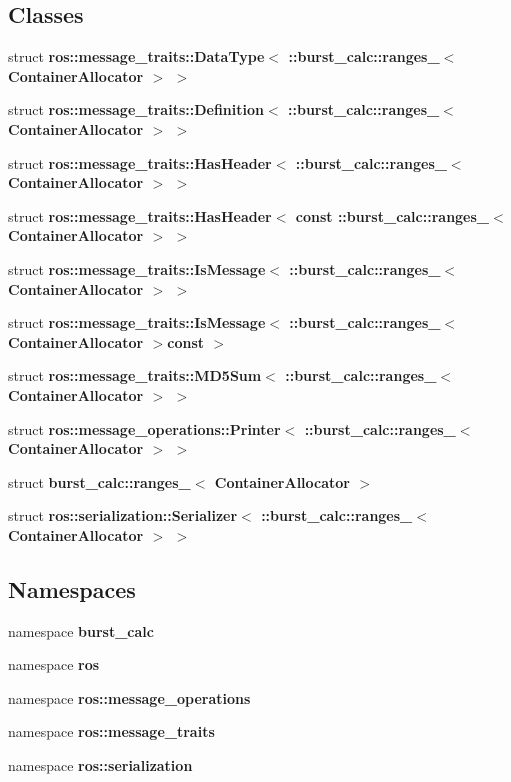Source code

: \subsection*{\-Classes}
\begin{DoxyCompactItemize}
\item 
struct {\bf ros\-::message\-\_\-traits\-::\-Data\-Type$<$ \-::burst\-\_\-calc\-::ranges\-\_\-$<$ Container\-Allocator $>$ $>$}
\item 
struct {\bf ros\-::message\-\_\-traits\-::\-Definition$<$ \-::burst\-\_\-calc\-::ranges\-\_\-$<$ Container\-Allocator $>$ $>$}
\item 
struct {\bf ros\-::message\-\_\-traits\-::\-Has\-Header$<$ \-::burst\-\_\-calc\-::ranges\-\_\-$<$ Container\-Allocator $>$ $>$}
\item 
struct {\bf ros\-::message\-\_\-traits\-::\-Has\-Header$<$ const \-::burst\-\_\-calc\-::ranges\-\_\-$<$ Container\-Allocator $>$ $>$}
\item 
struct {\bf ros\-::message\-\_\-traits\-::\-Is\-Message$<$ \-::burst\-\_\-calc\-::ranges\-\_\-$<$ Container\-Allocator $>$ $>$}
\item 
struct {\bf ros\-::message\-\_\-traits\-::\-Is\-Message$<$ \-::burst\-\_\-calc\-::ranges\-\_\-$<$ Container\-Allocator $>$const  $>$}
\item 
struct {\bf ros\-::message\-\_\-traits\-::\-M\-D5\-Sum$<$ \-::burst\-\_\-calc\-::ranges\-\_\-$<$ Container\-Allocator $>$ $>$}
\item 
struct {\bf ros\-::message\-\_\-operations\-::\-Printer$<$ \-::burst\-\_\-calc\-::ranges\-\_\-$<$ Container\-Allocator $>$ $>$}
\item 
struct {\bf burst\-\_\-calc\-::ranges\-\_\-$<$ Container\-Allocator $>$}
\item 
struct {\bf ros\-::serialization\-::\-Serializer$<$ \-::burst\-\_\-calc\-::ranges\-\_\-$<$ Container\-Allocator $>$ $>$}
\end{DoxyCompactItemize}
\subsection*{\-Namespaces}
\begin{DoxyCompactItemize}
\item 
namespace {\bf burst\-\_\-calc}
\item 
namespace {\bf ros}
\item 
namespace {\bf ros\-::message\-\_\-operations}
\item 
namespace {\bf ros\-::message\-\_\-traits}
\item 
namespace {\bf ros\-::serialization}
\end{DoxyCompactItemize}
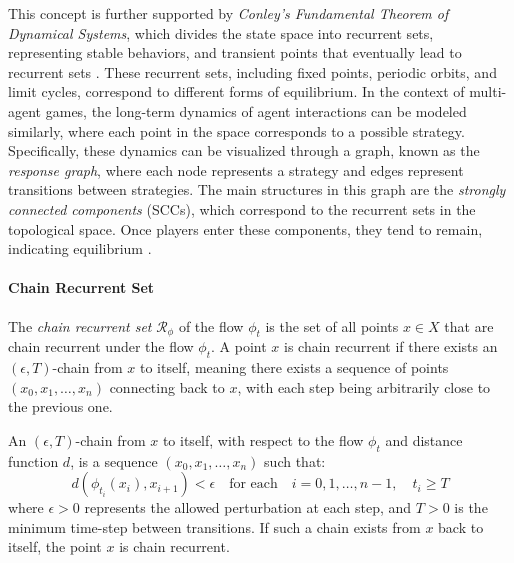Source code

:         \noindent
        This concept is further supported by \emph{Conley's Fundamental Theorem of Dynamical Systems}, which divides the state space into recurrent sets, representing stable behaviors, and transient points that eventually lead to recurrent sets \cite{conley1978isolated}\cite{Norton1995}. These recurrent sets, including fixed points, periodic orbits, and limit cycles, correspond to different forms of equilibrium. In the context of multi-agent games, the long-term dynamics of agent interactions can be modeled similarly, where each point in the space corresponds to a possible strategy. Specifically, these dynamics can be visualized through a graph, known as the \emph{response graph}, where each node represents a strategy and edges represent transitions between strategies. The main structures in this graph are the \emph{strongly connected components} (SCCs), which correspond to the recurrent sets in the topological space. Once players enter these components, they tend to remain, indicating equilibrium \cite{omidshafiei2019alpharank}.
        
        \paragraph{Chain Recurrent Set}

            The \emph{chain recurrent set} $\mathcal{R}_\phi$ of the flow $\phi_t$ is the set of all points $x \in X$ that are chain recurrent under the flow $\phi_t$. A point $x$ is chain recurrent if there exists an $(\epsilon, T)$-chain from $x$ to itself, meaning there exists a sequence of points $(x_0, x_1, \dots, x_n)$ connecting back to $x$, with each step being arbitrarily close to the previous one.

            \begin{definition}
                An $(\epsilon, T)$-chain from $x$ to itself, with respect to the flow $\phi_t$ and distance function $d$, is a sequence $(x_0, x_1, \dots, x_n)$ such that:
                \begin{equation}
                    d(\phi_{t_i}(x_i), x_{i+1}) < \epsilon \quad \text{for each} \quad i = 0, 1, \dots, n-1, \quad t_i \geq T
                    \nonumber
                \end{equation}
                where $\epsilon > 0$ represents the allowed perturbation at each step, and $T > 0$ is the minimum time-step between transitions. If such a chain exists from $x$ back to itself, the point $x$ is chain recurrent.
            \end{definition}


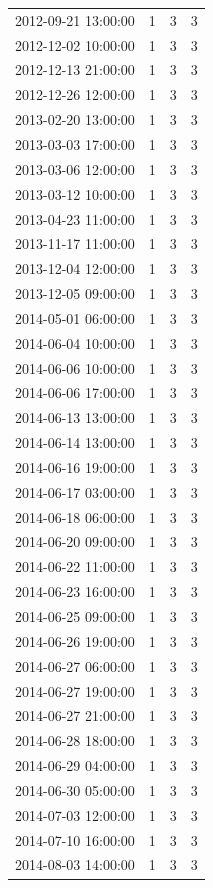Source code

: \begin{tabular}{lrrr}
2012-09-21 13:00:00 & 1 & 3 & 3 \\
2012-12-02 10:00:00 & 1 & 3 & 3 \\
2012-12-13 21:00:00 & 1 & 3 & 3 \\
2012-12-26 12:00:00 & 1 & 3 & 3 \\
2013-02-20 13:00:00 & 1 & 3 & 3 \\
2013-03-03 17:00:00 & 1 & 3 & 3 \\
2013-03-06 12:00:00 & 1 & 3 & 3 \\
2013-03-12 10:00:00 & 1 & 3 & 3 \\
2013-04-23 11:00:00 & 1 & 3 & 3 \\
2013-11-17 11:00:00 & 1 & 3 & 3 \\
2013-12-04 12:00:00 & 1 & 3 & 3 \\
2013-12-05 09:00:00 & 1 & 3 & 3 \\
2014-05-01 06:00:00 & 1 & 3 & 3 \\
2014-06-04 10:00:00 & 1 & 3 & 3 \\
2014-06-06 10:00:00 & 1 & 3 & 3 \\
2014-06-06 17:00:00 & 1 & 3 & 3 \\
2014-06-13 13:00:00 & 1 & 3 & 3 \\
2014-06-14 13:00:00 & 1 & 3 & 3 \\
2014-06-16 19:00:00 & 1 & 3 & 3 \\
2014-06-17 03:00:00 & 1 & 3 & 3 \\
2014-06-18 06:00:00 & 1 & 3 & 3 \\
2014-06-20 09:00:00 & 1 & 3 & 3 \\
2014-06-22 11:00:00 & 1 & 3 & 3 \\
2014-06-23 16:00:00 & 1 & 3 & 3 \\
2014-06-25 09:00:00 & 1 & 3 & 3 \\
2014-06-26 19:00:00 & 1 & 3 & 3 \\
2014-06-27 06:00:00 & 1 & 3 & 3 \\
2014-06-27 19:00:00 & 1 & 3 & 3 \\
2014-06-27 21:00:00 & 1 & 3 & 3 \\
2014-06-28 18:00:00 & 1 & 3 & 3 \\
2014-06-29 04:00:00 & 1 & 3 & 3 \\
2014-06-30 05:00:00 & 1 & 3 & 3 \\
2014-07-03 12:00:00 & 1 & 3 & 3 \\
2014-07-10 16:00:00 & 1 & 3 & 3 \\
2014-08-03 14:00:00 & 1 & 3 & 3 \\

\end{tabular}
----
### WORK INSTRUCTIONS
When you repeat the lines above, keep them exact and leave out each image they contain.

### EXERCISE RESULT
Source code

: \subsection*{\-Classes}
\begin{DoxyCompactItemize}
\item 
struct {\bf ros\-::message\-\_\-traits\-::\-Data\-Type$<$ \-::burst\-\_\-calc\-::ranges\-\_\-$<$ Container\-Allocator $>$ $>$}
\item 
struct {\bf ros\-::message\-\_\-traits\-::\-Definition$<$ \-::burst\-\_\-calc\-::ranges\-\_\-$<$ Container\-Allocator $>$ $>$}
\item 
struct {\bf ros\-::message\-\_\-traits\-::\-Has\-Header$<$ \-::burst\-\_\-calc\-::ranges\-\_\-$<$ Container\-Allocator $>$ $>$}
\item 
struct {\bf ros\-::message\-\_\-traits\-::\-Has\-Header$<$ const \-::burst\-\_\-calc\-::ranges\-\_\-$<$ Container\-Allocator $>$ $>$}
\item 
struct {\bf ros\-::message\-\_\-traits\-::\-Is\-Message$<$ \-::burst\-\_\-calc\-::ranges\-\_\-$<$ Container\-Allocator $>$ $>$}
\item 
struct {\bf ros\-::message\-\_\-traits\-::\-Is\-Message$<$ \-::burst\-\_\-calc\-::ranges\-\_\-$<$ Container\-Allocator $>$const  $>$}
\item 
struct {\bf ros\-::message\-\_\-traits\-::\-M\-D5\-Sum$<$ \-::burst\-\_\-calc\-::ranges\-\_\-$<$ Container\-Allocator $>$ $>$}
\item 
struct {\bf ros\-::message\-\_\-operations\-::\-Printer$<$ \-::burst\-\_\-calc\-::ranges\-\_\-$<$ Container\-Allocator $>$ $>$}
\item 
struct {\bf burst\-\_\-calc\-::ranges\-\_\-$<$ Container\-Allocator $>$}
\item 
struct {\bf ros\-::serialization\-::\-Serializer$<$ \-::burst\-\_\-calc\-::ranges\-\_\-$<$ Container\-Allocator $>$ $>$}
\end{DoxyCompactItemize}
\subsection*{\-Namespaces}
\begin{DoxyCompactItemize}
\item 
namespace {\bf burst\-\_\-calc}
\item 
namespace {\bf ros}
\item 
namespace {\bf ros\-::message\-\_\-operations}
\item 
namespace {\bf ros\-::message\-\_\-traits}
\item 
namespace {\bf ros\-::serialization}
\end{DoxyCompactItemize}
Source code

:         \noindent
        This concept is further supported by \emph{Conley's Fundamental Theorem of Dynamical Systems}, which divides the state space into recurrent sets, representing stable behaviors, and transient points that eventually lead to recurrent sets \cite{conley1978isolated}\cite{Norton1995}. These recurrent sets, including fixed points, periodic orbits, and limit cycles, correspond to different forms of equilibrium. In the context of multi-agent games, the long-term dynamics of agent interactions can be modeled similarly, where each point in the space corresponds to a possible strategy. Specifically, these dynamics can be visualized through a graph, known as the \emph{response graph}, where each node represents a strategy and edges represent transitions between strategies. The main structures in this graph are the \emph{strongly connected components} (SCCs), which correspond to the recurrent sets in the topological space. Once players enter these components, they tend to remain, indicating equilibrium \cite{omidshafiei2019alpharank}.
        
        \paragraph{Chain Recurrent Set}

            The \emph{chain recurrent set} $\mathcal{R}_\phi$ of the flow $\phi_t$ is the set of all points $x \in X$ that are chain recurrent under the flow $\phi_t$. A point $x$ is chain recurrent if there exists an $(\epsilon, T)$-chain from $x$ to itself, meaning there exists a sequence of points $(x_0, x_1, \dots, x_n)$ connecting back to $x$, with each step being arbitrarily close to the previous one.

            \begin{definition}
                An $(\epsilon, T)$-chain from $x$ to itself, with respect to the flow $\phi_t$ and distance function $d$, is a sequence $(x_0, x_1, \dots, x_n)$ such that:
                \begin{equation}
                    d(\phi_{t_i}(x_i), x_{i+1}) < \epsilon \quad \text{for each} \quad i = 0, 1, \dots, n-1, \quad t_i \geq T
                    \nonumber
                \end{equation}
                where $\epsilon > 0$ represents the allowed perturbation at each step, and $T > 0$ is the minimum time-step between transitions. If such a chain exists from $x$ back to itself, the point $x$ is chain recurrent.
            \end{definition}


Source code

: \begin{tabular}{lrrr}
2012-09-21 13:00:00 & 1 & 3 & 3 \\
2012-12-02 10:00:00 & 1 & 3 & 3 \\
2012-12-13 21:00:00 & 1 & 3 & 3 \\
2012-12-26 12:00:00 & 1 & 3 & 3 \\
2013-02-20 13:00:00 & 1 & 3 & 3 \\
2013-03-03 17:00:00 & 1 & 3 & 3 \\
2013-03-06 12:00:00 & 1 & 3 & 3 \\
2013-03-12 10:00:00 & 1 & 3 & 3 \\
2013-04-23 11:00:00 & 1 & 3 & 3 \\
2013-11-17 11:00:00 & 1 & 3 & 3 \\
2013-12-04 12:00:00 & 1 & 3 & 3 \\
2013-12-05 09:00:00 & 1 & 3 & 3 \\
2014-05-01 06:00:00 & 1 & 3 & 3 \\
2014-06-04 10:00:00 & 1 & 3 & 3 \\
2014-06-06 10:00:00 & 1 & 3 & 3 \\
2014-06-06 17:00:00 & 1 & 3 & 3 \\
2014-06-13 13:00:00 & 1 & 3 & 3 \\
2014-06-14 13:00:00 & 1 & 3 & 3 \\
2014-06-16 19:00:00 & 1 & 3 & 3 \\
2014-06-17 03:00:00 & 1 & 3 & 3 \\
2014-06-18 06:00:00 & 1 & 3 & 3 \\
2014-06-20 09:00:00 & 1 & 3 & 3 \\
2014-06-22 11:00:00 & 1 & 3 & 3 \\
2014-06-23 16:00:00 & 1 & 3 & 3 \\
2014-06-25 09:00:00 & 1 & 3 & 3 \\
2014-06-26 19:00:00 & 1 & 3 & 3 \\
2014-06-27 06:00:00 & 1 & 3 & 3 \\
2014-06-27 19:00:00 & 1 & 3 & 3 \\
2014-06-27 21:00:00 & 1 & 3 & 3 \\
2014-06-28 18:00:00 & 1 & 3 & 3 \\
2014-06-29 04:00:00 & 1 & 3 & 3 \\
2014-06-30 05:00:00 & 1 & 3 & 3 \\
2014-07-03 12:00:00 & 1 & 3 & 3 \\
2014-07-10 16:00:00 & 1 & 3 & 3 \\
2014-08-03 14:00:00 & 1 & 3 & 3 \\

\end{tabular}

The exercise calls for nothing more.